The present Prince of Wales royal namesake and predecessor was Charles I. An unfortunate belief in the divine right of kings caused him to all too literally lose his head in 1649. His son, then but nineteen years old, fled Britain. Two years later he made an ill-advised return only to be soundly beaten by Cromwell’s Roundheads at the Battle of Worcester. The future king hoisted all of his two-yards-tall self into a handy Quercus robur at Boscobel while below soldiers beat the bushes for him. An oak tree, still to be seen on the grounds of Boscobel House in Shropshire, is said to be that which sheltered the future Charles II, although some doubts have been raised regarding the veracity of the claim. It may be but a clone of the original oak.
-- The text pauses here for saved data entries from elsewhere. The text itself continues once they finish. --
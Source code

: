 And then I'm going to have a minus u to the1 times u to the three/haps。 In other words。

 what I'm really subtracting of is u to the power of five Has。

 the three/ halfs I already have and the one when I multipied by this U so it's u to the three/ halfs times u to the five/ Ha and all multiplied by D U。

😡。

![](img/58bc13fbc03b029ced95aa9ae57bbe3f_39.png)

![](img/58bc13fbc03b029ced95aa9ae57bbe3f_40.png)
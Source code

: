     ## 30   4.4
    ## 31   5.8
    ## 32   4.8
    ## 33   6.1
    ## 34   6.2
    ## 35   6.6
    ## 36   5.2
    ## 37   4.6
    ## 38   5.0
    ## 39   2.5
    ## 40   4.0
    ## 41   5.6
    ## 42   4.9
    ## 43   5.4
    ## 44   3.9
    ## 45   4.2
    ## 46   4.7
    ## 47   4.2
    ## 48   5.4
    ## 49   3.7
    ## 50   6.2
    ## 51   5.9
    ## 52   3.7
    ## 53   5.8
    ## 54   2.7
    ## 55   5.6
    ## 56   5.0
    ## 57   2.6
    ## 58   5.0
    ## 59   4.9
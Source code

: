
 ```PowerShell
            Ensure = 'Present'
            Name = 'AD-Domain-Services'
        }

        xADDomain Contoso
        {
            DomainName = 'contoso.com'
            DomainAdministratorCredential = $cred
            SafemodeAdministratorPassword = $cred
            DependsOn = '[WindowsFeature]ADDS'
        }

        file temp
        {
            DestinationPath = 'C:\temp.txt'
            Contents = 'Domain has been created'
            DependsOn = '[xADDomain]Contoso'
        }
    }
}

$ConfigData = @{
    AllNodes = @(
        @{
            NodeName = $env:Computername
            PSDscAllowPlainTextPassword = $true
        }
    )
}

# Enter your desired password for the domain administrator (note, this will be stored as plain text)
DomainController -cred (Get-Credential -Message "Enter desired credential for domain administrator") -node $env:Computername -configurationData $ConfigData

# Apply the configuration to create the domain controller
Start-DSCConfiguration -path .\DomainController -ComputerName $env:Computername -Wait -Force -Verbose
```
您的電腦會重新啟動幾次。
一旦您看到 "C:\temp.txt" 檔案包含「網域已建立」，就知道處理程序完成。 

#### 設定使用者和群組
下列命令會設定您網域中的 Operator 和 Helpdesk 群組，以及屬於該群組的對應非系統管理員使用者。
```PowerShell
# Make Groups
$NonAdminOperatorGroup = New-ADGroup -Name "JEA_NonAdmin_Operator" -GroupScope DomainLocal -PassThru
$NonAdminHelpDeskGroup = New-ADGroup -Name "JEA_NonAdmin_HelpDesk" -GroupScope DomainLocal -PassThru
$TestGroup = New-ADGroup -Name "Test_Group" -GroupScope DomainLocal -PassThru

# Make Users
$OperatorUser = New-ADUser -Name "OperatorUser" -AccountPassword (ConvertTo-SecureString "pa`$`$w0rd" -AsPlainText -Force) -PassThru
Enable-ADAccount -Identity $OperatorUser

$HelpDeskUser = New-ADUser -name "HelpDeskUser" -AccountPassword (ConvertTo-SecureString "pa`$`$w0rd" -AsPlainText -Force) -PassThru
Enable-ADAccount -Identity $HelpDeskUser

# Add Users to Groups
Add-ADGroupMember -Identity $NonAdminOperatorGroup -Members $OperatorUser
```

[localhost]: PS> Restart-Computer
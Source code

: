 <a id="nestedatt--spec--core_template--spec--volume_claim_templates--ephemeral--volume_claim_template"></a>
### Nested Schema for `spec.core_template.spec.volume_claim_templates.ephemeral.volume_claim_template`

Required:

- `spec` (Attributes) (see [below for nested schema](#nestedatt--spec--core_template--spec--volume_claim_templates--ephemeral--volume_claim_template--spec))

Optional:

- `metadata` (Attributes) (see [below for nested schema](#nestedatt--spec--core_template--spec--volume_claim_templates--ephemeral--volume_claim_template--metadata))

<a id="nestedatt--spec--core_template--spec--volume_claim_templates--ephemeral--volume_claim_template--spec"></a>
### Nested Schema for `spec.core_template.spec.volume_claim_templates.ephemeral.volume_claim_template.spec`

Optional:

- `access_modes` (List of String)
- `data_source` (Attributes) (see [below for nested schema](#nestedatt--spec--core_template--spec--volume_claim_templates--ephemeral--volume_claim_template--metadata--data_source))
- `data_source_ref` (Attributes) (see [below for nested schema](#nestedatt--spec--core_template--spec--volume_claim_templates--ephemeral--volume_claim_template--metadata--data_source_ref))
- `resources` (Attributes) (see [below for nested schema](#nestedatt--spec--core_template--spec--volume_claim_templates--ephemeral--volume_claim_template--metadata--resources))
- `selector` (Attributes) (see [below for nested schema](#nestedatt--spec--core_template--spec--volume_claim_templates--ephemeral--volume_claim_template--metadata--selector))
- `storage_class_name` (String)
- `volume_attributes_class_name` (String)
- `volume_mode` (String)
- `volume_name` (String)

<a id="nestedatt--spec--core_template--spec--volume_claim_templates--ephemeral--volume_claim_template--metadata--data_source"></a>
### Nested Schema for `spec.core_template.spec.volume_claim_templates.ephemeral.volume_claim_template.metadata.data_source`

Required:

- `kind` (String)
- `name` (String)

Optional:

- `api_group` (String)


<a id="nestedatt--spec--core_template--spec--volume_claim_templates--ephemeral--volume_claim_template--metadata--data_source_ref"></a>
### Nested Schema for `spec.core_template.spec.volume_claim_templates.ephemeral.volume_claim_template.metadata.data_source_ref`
Strangely, despite being designated ‘English oak,’ the species ranges Western Europe through to the Caucasus Mountains and even occupies a portion of North Africa. In Ireland, it becomes darach while to the French it is chêne commun or chêne pédonculé. Sacred to the Druids who had their oak priests, it later became immortalized as the classic tree to shelter Robin Hood and his Merry Men in Sherwood Forest. But don’t go looking for examples in Errol Flynn’s classic movie of the bold outlaw, filmed by Warners at various southern California locations. Elizabeth Tudor was appropriately sitting under an English oak at Hatfield House when news arrived that she had become Queen Elizabeth I following the demise of her detested half-sister, bequeathed with the sobriety of ‘Bloody Mary.’ The tree was preserved in situ, recently corseted with concrete and guyed with wire. Left alone, English oaks can attain heights of 25 metres or more with massive trunks and wide-spreading branches. Like other Quercus, they produce acorns that were certainly eaten by the Neolithic inhabitants of Europe. Later they were consigned to hogs, which were driven into oak forests to fatten on this largesse. Rarely did oaks achieve ancient status, however. While Shakespeare’s second-best bed was made of oak, it found greater use in the fabled warships of the British navy, so much so that in 1770 theatre impresario David Garrick proclaimed British seamen to have ‘hearts of oak.’ Nelson’s famous HMS Victory required hundreds of such oak trees for her construction on the shores of the western Solent, cut from the surrounding New Forest – new, that is, half a millennium earlier. Oak leaves have been an unofficial symbol for England and royalty there for several centuries. They featured on the décor, along with other floral symbols, surrounding the marriage last year of the Duke and Duchess of Cambridge. Doubtlessly we can also look forward to observing them next month in the Queen’s Diamond Jubilee celebrations as she sails down the River Thames on her florally bedecked Royal Barge – fickle British weather cooperating.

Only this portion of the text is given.